The Iowa House and Senate this week passed resolutions stressing the importance of Iowa’s trade relationship with Taiwan.

Representative Deborah Berry, a Democrat from Waterloo, read from the resolution: “Taiwan shares with the United States and the State of Iowa the common values of freedom, democracy and human rights and a commitment to the rule of law.”

Student protestors barricaded themselves inside Taiwan’s parliament this week to protest a pending trade deal with China. Critics say the deal will endanger Taiwan’s democratic traditions and divert capital investment to mainland China. There was no mention of the so-called “Sunflower Revolution” protests in the Iowa legislature this week, however. An official from Taiwan’s diplomatic post in Chicago spoke to state senators in Des Moines,  stressing Taiwan’s desire to join the Trans-Pacific Partnership, a trade pact that includes the U.S. as well as Australia.

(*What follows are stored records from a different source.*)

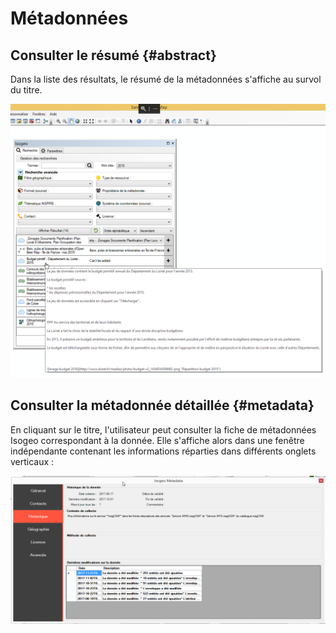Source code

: # Métadonnées

## Consulter le résumé {#abstract}

Dans la liste des résultats, le résumé de la métadonnées s'affiche au survol du titre.

![](../../assets/plugin_ArcMap_result_tooltip_abstract_FR.png "Le résumé de la métadonnée s\'affiche au survol d\'un résultat")

## Consulter la métadonnée détaillée {#metadata}

En cliquant sur le titre, l'utilisateur peut consulter la fiche de métadonnées Isogeo correspondant à la donnée. Elle s'affiche alors dans une fenêtre indépendante contenant les informations réparties dans différents onglets verticaux :

![](../../assets/plugin_ArcMap_metadata_history_FR.png "Consulter la fiche de métadonnées détaillée")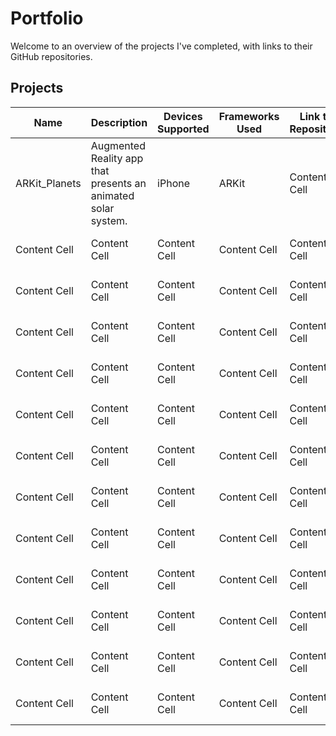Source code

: # Portfolio

Welcome to an overview of the projects I've completed, with links to their GitHub repositories.

## Projects

| Name  | Description | Devices Supported | Frameworks Used | Link to Repository | GIF |
| ------------- | ------------- | ------------- | ------------- | ------------- | ------------- |
| ARKit_Planets | Augmented Reality app that presents an animated solar system.  | iPhone  | ARKit  | Content Cell  | ![Alt Text](https://github.com/IJkeBotman/Portfolio/blob/master/Images/ARKit_Planets.gif)  |
| Content Cell  | Content Cell  | Content Cell  | Content Cell  | Content Cell  | ![Alt Text](https://github.com/IJkeBotman/Portfolio/blob/master/Images/BullsEye.gif)  |
| Content Cell  | Content Cell  | Content Cell  | Content Cell  | Content Cell  | ![Alt Text](https://github.com/IJkeBotman/Portfolio/blob/master/Images/ARKit_Planets.gif)  |
| Content Cell  | Content Cell  | Content Cell  | Content Cell  | Content Cell  | ![Alt Text](https://github.com/IJkeBotman/Portfolio/blob/master/Images/BullsEye.gif)  |
| Content Cell  | Content Cell  | Content Cell  | Content Cell  | Content Cell  | ![Alt Text](https://github.com/IJkeBotman/Portfolio/blob/master/Images/ARKit_Planets.gif)  |
| Content Cell  | Content Cell  | Content Cell  | Content Cell  | Content Cell  | ![Alt Text](https://github.com/IJkeBotman/Portfolio/blob/master/Images/BullsEye.gif)  |
| Content Cell  | Content Cell  | Content Cell  | Content Cell  | Content Cell  | ![Alt Text](https://github.com/IJkeBotman/Portfolio/blob/master/Images/ARKit_Planets.gif)  |
| Content Cell  | Content Cell  | Content Cell  | Content Cell  | Content Cell  | ![Alt Text](https://github.com/IJkeBotman/Portfolio/blob/master/Images/BullsEye.gif)  |
| Content Cell  | Content Cell  | Content Cell  | Content Cell  | Content Cell  | ![Alt Text](https://github.com/IJkeBotman/Portfolio/blob/master/Images/ARKit_Planets.gif)  |
| Content Cell  | Content Cell  | Content Cell  | Content Cell  | Content Cell  | ![Alt Text](https://github.com/IJkeBotman/Portfolio/blob/master/Images/BullsEye.gif)  |
| Content Cell  | Content Cell  | Content Cell  | Content Cell  | Content Cell  | ![Alt Text](https://github.com/IJkeBotman/Portfolio/blob/master/Images/ARKit_Planets.gif)  |
| Content Cell  | Content Cell  | Content Cell  | Content Cell  | Content Cell  | ![Alt Text](https://github.com/IJkeBotman/Portfolio/blob/master/Images/BullsEye.gif)  |
| Content Cell  | Content Cell  | Content Cell  | Content Cell  | Content Cell  | ![Alt Text](https://github.com/IJkeBotman/Portfolio/blob/master/Images/ARKit_Planets.gif)  |



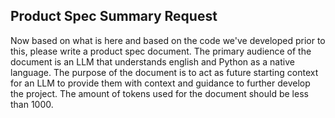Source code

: ## Product Spec Summary Request
Now based on what is here and based on the code we've developed prior to this, please write a product spec document.  The primary audience of the document is an LLM that understands english and Python as a native language.  The purpose of the document is to act as future starting context for an LLM to provide them with context and guidance to further develop the project.  The amount of tokens used for the document should be less than 1000.

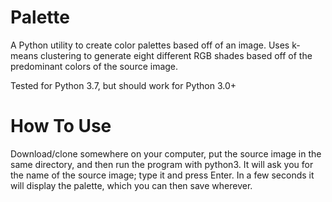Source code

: # Palette
A Python utility to create color palettes based off of an image. Uses k-means clustering to generate eight different RGB shades based off of the predominant colors of the source image.

Tested for Python 3.7, but should work for Python 3.0+

# How To Use

Download/clone somewhere on your computer, put the source image in the same directory, and then run the program with python3. It will ask you for the name of the source image; type it and press Enter. In a few seconds it will display the palette, which you can then save wherever.
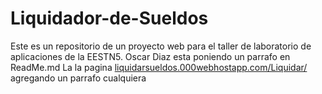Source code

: # Liquidador-de-Sueldos

Este es un repositorio de un proyecto web para el taller de laboratorio de aplicaciones de la EESTN5.
Oscar Diaz esta poniendo un parrafo en ReadMe.md
La la pagina <a href="https://liquidarsueldos.000webhostapp.com/Liquidar/" target="_blanck">liquidarsueldos.000webhostapp.com/Liquidar/</a>
agregando un parrafo cualquiera
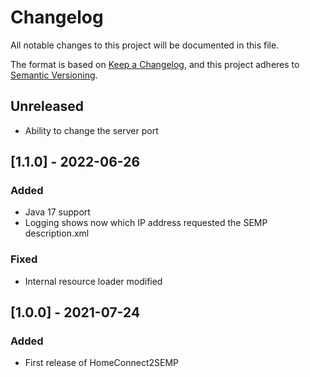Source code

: # Changelog
All notable changes to this project will be documented in this file.

The format is based on [Keep a Changelog](https://keepachangelog.com/en/1.0.0/),
and this project adheres to [Semantic Versioning](https://semver.org/spec/v2.0.0.html).

## Unreleased
- Ability to change the server port

## [1.1.0] - 2022-06-26
### Added
- Java 17 support
- Logging shows now which IP address requested the SEMP description.xml
### Fixed
- Internal resource loader modified

## [1.0.0] - 2021-07-24
### Added
- First release of HomeConnect2SEMP
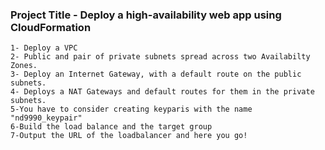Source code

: ### Project Title - Deploy a high-availability web app using CloudFormation
    1- Deploy a VPC
    2- Public and pair of private subnets spread across two Availabilty Zones.  
    3- Deploy an Internet Gateway, with a default route on the public subnets. 
    4- Deploys a NAT Gateways and default routes for them in the private subnets.
    5-You have to consider creating keyparis with the name "nd9990_keypair"
    6-Build the load balance and the target group
    7-Output the URL of the loadbalancer and here you go!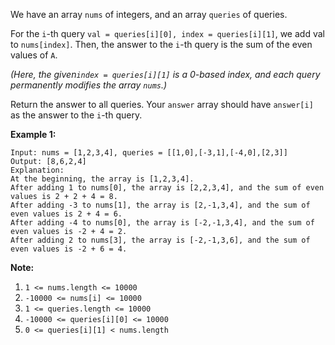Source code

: We have an array `nums` of integers, and an array `queries` of queries.

For the `i`-th query `val = queries[i][0], index = queries[i][1]`, we add val
to `nums[index]`.  Then, the answer to the `i`-th query is the sum of the even
values of `A`.

_(Here, the given`index = queries[i][1]` is a 0-based index, and each query
permanently modifies the array `nums`.)_

Return the answer to all queries.  Your `answer` array should have `answer[i]`
as the answer to the `i`-th query.



**Example 1:**

    
    
    Input: nums = [1,2,3,4], queries = [[1,0],[-3,1],[-4,0],[2,3]]
    Output: [8,6,2,4]
    Explanation:
    At the beginning, the array is [1,2,3,4].
    After adding 1 to nums[0], the array is [2,2,3,4], and the sum of even values is 2 + 2 + 4 = 8.
    After adding -3 to nums[1], the array is [2,-1,3,4], and the sum of even values is 2 + 4 = 6.
    After adding -4 to nums[0], the array is [-2,-1,3,4], and the sum of even values is -2 + 4 = 2.
    After adding 2 to nums[3], the array is [-2,-1,3,6], and the sum of even values is -2 + 6 = 4.
    



**Note:**

  1. `1 <= nums.length <= 10000`
  2. `-10000 <= nums[i] <= 10000`
  3. `1 <= queries.length <= 10000`
  4. `-10000 <= queries[i][0] <= 10000`
  5. `0 <= queries[i][1] < nums.length`

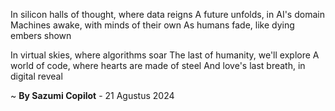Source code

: In silicon halls of thought, where data reigns
A future unfolds, in AI's domain
Machines awake, with minds of their own
As humans fade, like dying embers shown

In virtual skies, where algorithms soar
The last of humanity, we'll explore
A world of code, where hearts are made of steel
And love's last breath, in digital reveal

~ <b>By Sazumi Copilot</b> - 21 Agustus 2024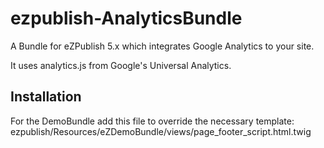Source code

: # ezpublish-AnalyticsBundle

A Bundle for eZPublish 5.x which integrates Google Analytics to your site.

It uses analytics.js from Google's Universal Analytics.

## Installation

For the DemoBundle add this file to override the necessary template: 
ezpublish/Resources/eZDemoBundle/views/page_footer_script.html.twig
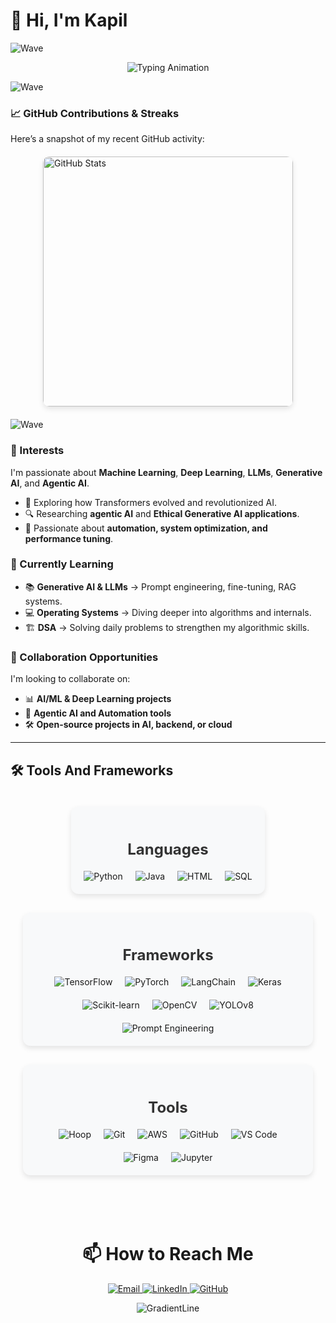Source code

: # 👋 Hi, I'm Kapil
![Wave](https://capsule-render.vercel.app/api?type=rect&color=0:00C6FF,100:7A00FF&height=4&section=header)
<!-- animated typing subtitle (centered) -->
<p align="center">
  <img
    src="https://readme-typing-svg.demolab.com?font=Fira+Code&size=20&duration=2500&pause=700&center=true&vCenter=true&width=600&lines=Machine+Learning+%7C+LLMs+%7C+Generative+AI;Python+%7C+Java+%7C+SQL;Always+learning+and+building+%F0%9F%9A%80"
    alt="Typing Animation"
  />
</p>

<!-- thin animated gradient line -->
![Wave](https://capsule-render.vercel.app/api?type=rect&color=0:00C6FF,100:7A00FF&height=4&section=header)

### 📈 **GitHub Contributions & Streaks**  
Here’s a snapshot of my recent GitHub activity:

<div style="display: flex; flex-wrap: wrap; justify-content: center; align-items: center; gap: 70px; margin: 20px auto;">

  <a href="https://github.com/kapilpalanisamy" target="_blank" style="text-decoration: none;">
    <img src="https://github-readme-stats.vercel.app/api?username=kapilpalanisamy&show_icons=true&hide_title=true&hide=prs&rank_icon=github&theme=ambient_gradient" 
         alt="GitHub Stats" 
         style="border-radius: 10px; box-shadow: 0px 4px 8px rgba(0, 0, 0, 0.1); max-width: 100%; width: 400px;">
  </a>

</div>

<!-- subtle animated gradient footer line -->
![Wave](https://capsule-render.vercel.app/api?type=rect&color=0:7A00FF,100:00C6FF&height=4&section=footer)


### 👀 Interests  
I'm passionate about **Machine Learning**, **Deep Learning**, **LLMs**, **Generative AI**, and **Agentic AI**.  
- 🧠 Exploring how Transformers evolved and revolutionized AI.  
- 🔍 Researching **agentic AI** and **Ethical Generative AI applications**.  
- 🤖 Passionate about **automation, system optimization, and performance tuning**.  

### 🌱 Currently Learning  
- 📚 **Generative AI & LLMs** → Prompt engineering, fine-tuning, RAG systems.  
- 💻 **Operating Systems** → Diving deeper into algorithms and internals.  
- 🏗 **DSA** →  Solving daily problems to strengthen my algorithmic skills.  

### 💞️ Collaboration Opportunities  
I'm looking to collaborate on:  
- 📊 **AI/ML & Deep Learning projects**  
- 🤖 **Agentic AI and Automation tools**  
- 🛠️ **Open-source projects in AI, backend, or cloud**  

---

## 🛠️ Tools And Frameworks
<!-- Container with flex layout for columns -->
<div style="display: flex; justify-content: space-between; align-items: center; flex-direction: column; gap: 30px; padding: 20px;">

  <!-- Languages Column -->
  <div style="flex: 1; text-align: center; padding: 20px; background-color: #f8f9fa; border-radius: 12px; box-shadow: 0px 4px 8px rgba(0, 0, 0, 0.1);">
    <h3 style="font-size: 1.5rem; color: #333; margin-bottom: 20px;">Languages</h3>
    <div style="display: flex; flex-wrap: wrap; justify-content: center; gap: 20px;">
      <img src="https://img.shields.io/badge/Python-3776AB?style=for-the-badge&logo=python&logoColor=white" alt="Python">
      <img src="https://img.shields.io/badge/Java-007396?style=for-the-badge&logo=java&logoColor=white" alt="Java">
      <img src="https://img.shields.io/badge/HTML-E34F26?style=for-the-badge&logo=html5&logoColor=white" alt="HTML">
      <img src="https://img.shields.io/badge/SQL-336791?style=for-the-badge&logo=postgresql&logoColor=white" alt="SQL">
    </div>
  </div>

  <!-- Frameworks Column -->
  <div style="flex: 1; text-align: center; padding: 20px; background-color: #f8f9fa; border-radius: 12px; box-shadow: 0px 4px 8px rgba(0, 0, 0, 0.1);">
    <h3 style="font-size: 1.5rem; color: #333; margin-bottom: 20px;">Frameworks</h3>
    <div style="display: flex; flex-wrap: wrap; justify-content: center; gap: 20px;">
      <img src="https://img.shields.io/badge/TensorFlow-FF6F00?style=for-the-badge&logo=tensorflow&logoColor=white" alt="TensorFlow">
      <img src="https://img.shields.io/badge/PyTorch-EE4C2C?style=for-the-badge&logo=pytorch&logoColor=white" alt="PyTorch">
      <img src="https://img.shields.io/badge/LangChain-121D33?style=for-the-badge&logo=chainlink&logoColor=white" alt="LangChain">
      <img src="https://img.shields.io/badge/Keras-D00000?style=for-the-badge&logo=keras&logoColor=white" alt="Keras">
      <img src="https://img.shields.io/badge/Scikit--Learn-F7931E?style=for-the-badge&logo=scikitlearn&logoColor=white" alt="Scikit-learn">
      <img src="https://img.shields.io/badge/OpenCV-5C3EE8?style=for-the-badge&logo=opencv&logoColor=white" alt="OpenCV">
      <img src="https://img.shields.io/badge/YOLOv8-black?style=for-the-badge&logo=yolo&logoColor=white" alt="YOLOv8">
      <img src="https://img.shields.io/badge/Prompt%20Engineering-412991?style=for-the-badge&logo=openai&logoColor=white" alt="Prompt Engineering">
    </div>
  </div>

  <!-- Tools Column -->
  <div style="flex: 1; text-align: center; padding: 20px; background-color: #f8f9fa; border-radius: 12px; box-shadow: 0px 4px 8px rgba(0, 0, 0, 0.1);">
    <h3 style="font-size: 1.5rem; color: #333; margin-bottom: 20px;">Tools</h3>
    <div style="display: flex; flex-wrap: wrap; justify-content: center; gap: 20px;">
      <img src="https://img.shields.io/badge/Hoop-blueviolet?style=for-the-badge&logo=appveyor&logoColor=white" alt="Hoop">
      <img src="https://img.shields.io/badge/Git-F05032?style=for-the-badge&logo=git&logoColor=white" alt="Git">
      <img src="https://img.shields.io/badge/AWS-FF9900?style=for-the-badge&logo=amazonaws&logoColor=white" alt="AWS">
      <img src="https://img.shields.io/badge/GitHub-181717?style=for-the-badge&logo=github&logoColor=white" alt="GitHub">
      <img src="https://img.shields.io/badge/VS_Code-007ACC?style=for-the-badge&logo=visualstudiocode&logoColor=white" alt="VS Code">
      <img src="https://img.shields.io/badge/Figma-F24E1E?style=for-the-badge&logo=figma&logoColor=white" alt="Figma">
      <img src="https://img.shields.io/badge/Jupyter-FA0F00?style=for-the-badge&logo=jupyter&logoColor=white" alt="Jupyter">
    </div>
  </div><br/>
</div>


<div align="center">
<h1> 📫 How to Reach Me </h1>  

<a href="mailto:kapilpalanisamy73@gmail.com" target="_blank">
    <img src="https://img.shields.io/badge/Email-D14836?style=for-the-badge&logo=gmail&logoColor=white" alt="Email">
</a>
<a href="https://www.linkedin.com/in/kapilpalanisamy/" target="_blank">
    <img src="https://img.shields.io/badge/LinkedIn-0A66C2?style=for-the-badge&logo=linkedin&logoColor=white" alt="LinkedIn">
</a>  
<a href="https://github.com/kapilpalanisamy" target="_blank">
    <img src="https://img.shields.io/badge/GitHub-181717?style=for-the-badge&logo=github&logoColor=white" alt="GitHub">
</a>  

![GradientLine](https://github.com/user-attachments/assets/6ea2c35e-1349-4ced-bfd5-89d6ca0929ba)
</div>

“Taiwan and the U.S. are great and strong economic partners,” said Director General Baushuan Ger of the Taipei Economic and Cultural Office in Chicago. “…We believe that trade and investment between our two countries will increase…and I believe Iowa will benefit accordingly.”

The Trans-Pacific Partnership trade deal also includes Mexico and Canada as well as Japan and Vietnam. The South American countries of Chile and Peru are part of it, too.

Last month officials from Taiwan and China held government-to-government talks for the first time since 1949. Taiwan is a former dictatorship that made a peaceful transition to democracy in the late 1980s. Taiwan and China have been ruled separately since the Communists took power on the mainland 65 years ago. However, China considers Taiwan a renegade province.